PROBLEM DETAILS: Scan the data, and whenever a line contains "產品功能", copy it.

:: GIVEN RECORDS

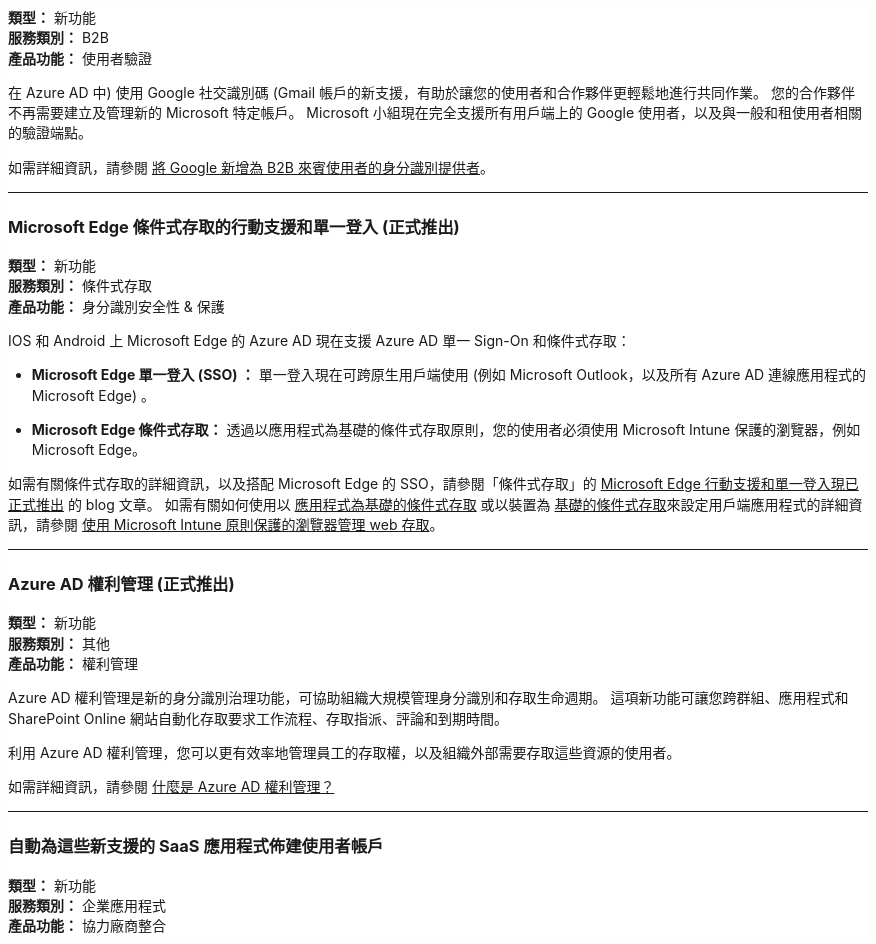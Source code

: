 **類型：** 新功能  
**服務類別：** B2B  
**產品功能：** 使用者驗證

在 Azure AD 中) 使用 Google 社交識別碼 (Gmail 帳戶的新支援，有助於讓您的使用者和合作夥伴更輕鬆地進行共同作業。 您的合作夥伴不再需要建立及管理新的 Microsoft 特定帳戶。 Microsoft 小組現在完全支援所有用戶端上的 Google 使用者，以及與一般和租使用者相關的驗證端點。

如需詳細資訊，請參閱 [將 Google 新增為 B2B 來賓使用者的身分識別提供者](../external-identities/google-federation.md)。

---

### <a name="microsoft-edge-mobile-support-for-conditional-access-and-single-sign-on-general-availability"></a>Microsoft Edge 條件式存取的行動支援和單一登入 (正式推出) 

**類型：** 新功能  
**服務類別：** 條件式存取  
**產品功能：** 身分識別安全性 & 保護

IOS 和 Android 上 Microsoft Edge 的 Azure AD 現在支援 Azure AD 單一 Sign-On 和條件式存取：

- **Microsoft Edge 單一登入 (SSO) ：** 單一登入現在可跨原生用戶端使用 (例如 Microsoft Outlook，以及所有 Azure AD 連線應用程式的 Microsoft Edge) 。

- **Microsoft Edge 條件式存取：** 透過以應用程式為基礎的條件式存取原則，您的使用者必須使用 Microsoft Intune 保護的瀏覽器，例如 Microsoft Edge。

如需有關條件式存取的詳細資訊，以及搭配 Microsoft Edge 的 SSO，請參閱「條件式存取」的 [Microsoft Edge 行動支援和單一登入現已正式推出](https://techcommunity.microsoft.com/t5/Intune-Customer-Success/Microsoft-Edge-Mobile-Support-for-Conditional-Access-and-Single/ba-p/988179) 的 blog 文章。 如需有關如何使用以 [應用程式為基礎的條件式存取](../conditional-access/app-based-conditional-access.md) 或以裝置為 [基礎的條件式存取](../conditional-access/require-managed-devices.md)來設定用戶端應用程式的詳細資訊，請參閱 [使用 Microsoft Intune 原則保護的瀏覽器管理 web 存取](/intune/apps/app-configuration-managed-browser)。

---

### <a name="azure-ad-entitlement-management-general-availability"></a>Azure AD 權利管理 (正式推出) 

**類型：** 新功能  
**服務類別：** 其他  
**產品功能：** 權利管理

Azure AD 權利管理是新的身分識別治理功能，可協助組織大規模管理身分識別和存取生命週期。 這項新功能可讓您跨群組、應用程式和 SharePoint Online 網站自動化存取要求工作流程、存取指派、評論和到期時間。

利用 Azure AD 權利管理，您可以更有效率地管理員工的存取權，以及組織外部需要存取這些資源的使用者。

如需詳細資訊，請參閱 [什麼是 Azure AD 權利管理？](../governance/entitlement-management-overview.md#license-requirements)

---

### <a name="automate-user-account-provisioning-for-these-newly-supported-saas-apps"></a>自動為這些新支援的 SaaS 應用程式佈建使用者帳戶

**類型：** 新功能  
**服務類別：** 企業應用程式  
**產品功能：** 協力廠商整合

::::

COMPLETED EXERCISE:
**產品功能：** 使用者驗證
**產品功能：** 身分識別安全性 & 保護
**產品功能：** 權利管理
**產品功能：** 協力廠商整合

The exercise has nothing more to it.